Nun ist dein Foto wieder auf dem Titel. Nicht irgendeines Glamour- oder Opernmagazins, sondern auf dem Titel der ZEIT. Ich habe dein Interview jetzt mehrfach gelesen, und wirklich, Anna, ich möchte dir ja glauben. Dass du die Naive bist, die die neurussische Fahne vom Separatistenführer in die Hand gedrückt bekommt und denkt, er schenke dir ein Tuch oder einen Schal. Dass du deinen 50. Geburtstag im Kreml feierst, weil der Saal technisch so gut ausgestattet ist. Dass du nicht mitbekommen hast, dass dein Name 2018 auf Putins Unterstützer*innenliste im Wahlkampf gelandet ist. Wie gesagt, ich möchte dir glauben, immerhin bist du diejenige, die für ihre Elsa im Dresdner "Lohengrin" einen Teleprompter brauchte, weil ihr die deutschen Texte zu schwer waren ... No offence!

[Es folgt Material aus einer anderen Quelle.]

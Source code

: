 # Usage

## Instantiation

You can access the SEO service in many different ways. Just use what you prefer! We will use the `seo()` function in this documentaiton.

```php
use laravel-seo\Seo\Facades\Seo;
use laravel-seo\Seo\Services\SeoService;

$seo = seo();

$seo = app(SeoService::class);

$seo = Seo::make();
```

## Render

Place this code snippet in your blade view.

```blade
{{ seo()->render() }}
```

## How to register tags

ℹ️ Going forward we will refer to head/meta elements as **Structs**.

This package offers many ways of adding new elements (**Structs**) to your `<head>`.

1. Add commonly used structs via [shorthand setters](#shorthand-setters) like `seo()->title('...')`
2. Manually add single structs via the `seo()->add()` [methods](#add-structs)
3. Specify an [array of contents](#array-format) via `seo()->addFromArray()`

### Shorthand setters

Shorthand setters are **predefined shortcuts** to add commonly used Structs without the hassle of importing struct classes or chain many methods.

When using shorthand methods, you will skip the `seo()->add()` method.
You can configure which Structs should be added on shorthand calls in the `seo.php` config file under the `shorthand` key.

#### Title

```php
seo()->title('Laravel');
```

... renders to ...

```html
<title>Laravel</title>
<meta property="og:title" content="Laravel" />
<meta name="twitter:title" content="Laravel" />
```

Das Interview erinnert an eine Pressemitteilung

Du ahnst schon, Anna, da kommt ein ABER. Ich muss zugeben, fast hättest du mich gekriegt. Ein bisschen Mitgefühl hat sich schon in mir geregt: "Lasst sie doch in Ruhe, sie kann nichts dafür, soll sie doch singen und gut ist's!" Aber es ist natürlich komplizierter. Denn, sorry, aber das sind schon echt viele Zufälle, die da so zusammenkommen. So viele Auftritte und Situationen, die zeigen: Natürlich warst du politisch aktiv, und zwar pro-russisch. Und dieses ZEIT-Interview liest sich nicht ohne Grund teilweise wie eine ausgeklügelte Pressemitteilung. Die ZEIT selbst sah sich gezwungen, die langwierige Autorisierungsphase des Gesprächs zu thematisieren. Da wurde um jede Formulierung gerungen, nicht zu viel Pro, nicht zu viel Anti. Stattdessen ein bisschen was von beidem, Pressestrategie: Inszenierung als naive Sopranistin. Das ist dann wohl deine neue Rolle. Andere standen dir besser.

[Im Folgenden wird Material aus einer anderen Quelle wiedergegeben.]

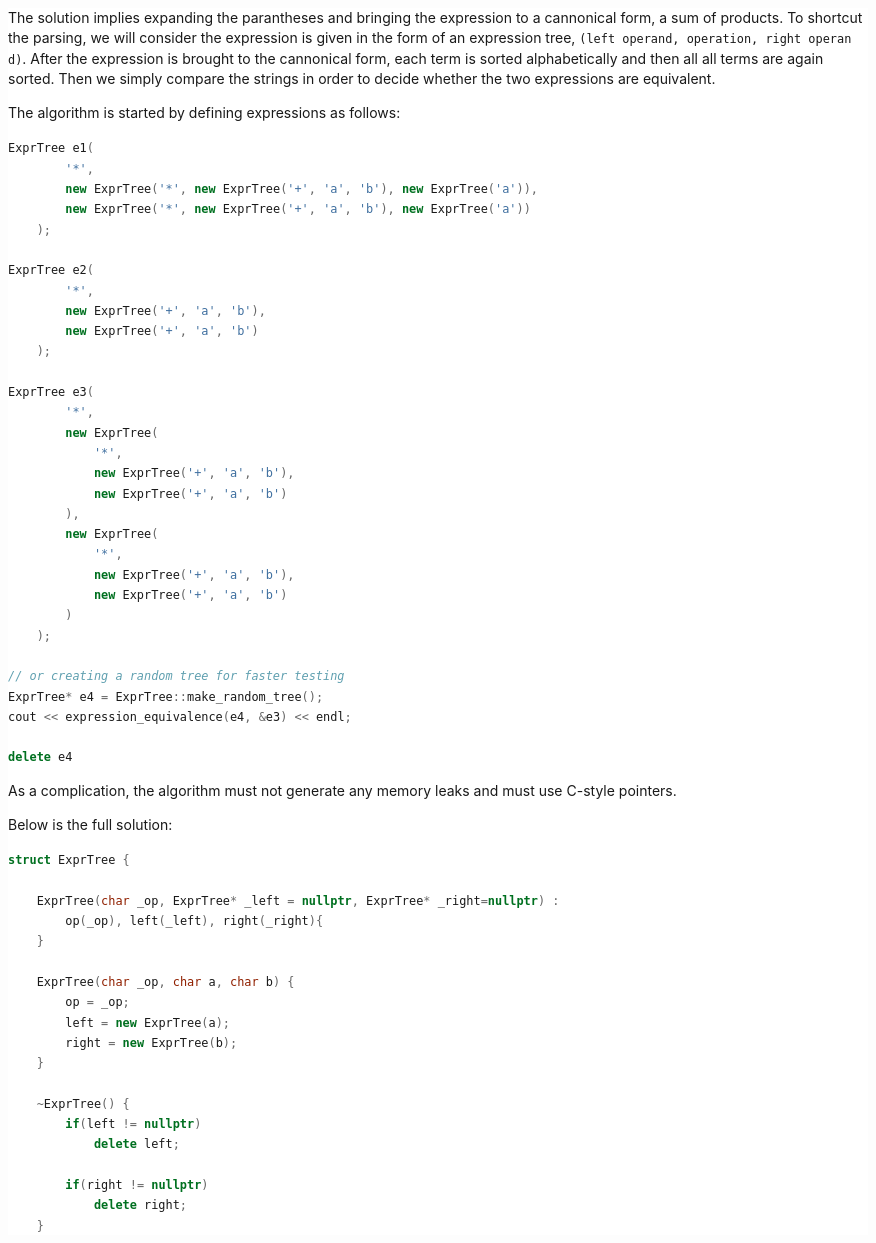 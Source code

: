 The solution implies expanding the parantheses and bringing the expression to a cannonical form, a sum of products. To shortcut the parsing, we will consider the expression is given in the form of an expression tree, `(left operand, operation, right operand)`. After the expression is brought to the cannonical form, each term is sorted alphabetically and then all all terms are again sorted. Then we simply compare the strings in order to decide whether the two expressions are equivalent.

The algorithm is started by defining expressions as follows:

```cpp
ExprTree e1(
		'*',
		new ExprTree('*', new ExprTree('+', 'a', 'b'), new ExprTree('a')),
		new ExprTree('*', new ExprTree('+', 'a', 'b'), new ExprTree('a'))
	);

ExprTree e2(
		'*',
		new ExprTree('+', 'a', 'b'),
		new ExprTree('+', 'a', 'b')
	);

ExprTree e3(
		'*',
		new ExprTree(
			'*',
			new ExprTree('+', 'a', 'b'),
			new ExprTree('+', 'a', 'b')
		),
		new ExprTree(
			'*',
			new ExprTree('+', 'a', 'b'),
			new ExprTree('+', 'a', 'b')
		)
	);

// or creating a random tree for faster testing
ExprTree* e4 = ExprTree::make_random_tree();
cout << expression_equivalence(e4, &e3) << endl;

delete e4
```

As a complication, the algorithm must not generate any memory leaks and must use C-style pointers.

Below is the full solution:

```cpp
struct ExprTree {

	ExprTree(char _op, ExprTree* _left = nullptr, ExprTree* _right=nullptr) :
		op(_op), left(_left), right(_right){
	}

	ExprTree(char _op, char a, char b) {
		op = _op;
		left = new ExprTree(a);
		right = new ExprTree(b);
	}

	~ExprTree() {
		if(left != nullptr)
			delete left;

		if(right != nullptr)
			delete right;
	}
```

Ein Wunschtraum zu Netrebkos Zukunft

Eines glaube ich dir: dass du gegen die Gewalt bist, die russische Soldatinnen und Soldaten in der Ukraine ausüben. Du sagst, du hast Freundinnen und Freunde dort, das Kindermädchen deines Sohnes kommt daher, auf Instagram schreibst du: "You are part of family". Und ich glaube dir noch was: dass du singen willst. Mein Wunschtraum wäre: Ja, Anna, mach das! Gib Benefizkonzerte für die Ukraine, stell dich in Kiew auf die Bühne der wiedereröffneten Oper, werde die Pussy Riot der Klassik! Aber ich fürchte, da bin ich dann wohl jetzt naiv.

Alles Gute!

Liebe Anna, wahrscheinlich ist es gerade gar nicht so leicht, die Netrebko zu sein. Menschen, die in einer Diktatur großgeworden sind, können dich da vermutlich besser verstehen als ich. Mein Mitgefühl hält sich aber in Grenzen. Ich wünsch dir alles Gute – am liebsten eine starke, neue, herausfordernde Rolle ohne Teleprompter.

Sendung: "Allegro" am 03. Juni 2022 ab 6:05 Uhr auf BR-KLASSIK

Kommentare (9)

Kommentieren ist nicht mehr möglich.

Sonntag, 05.Juni, 18:59 Uhr

Hussler Werner

Frau Netrebko

Es ist traurig zu beobachten wie manche Journalisten und Kritiker meinen anerkannte Künstler wie Frau Netrebko politisch instrumentalisieren zu müssen.
Und dann werden diese niveaulosen Schriften auch noch positiv kommentiert!
Schämt euch ihr möchtegern Weltverbesserer!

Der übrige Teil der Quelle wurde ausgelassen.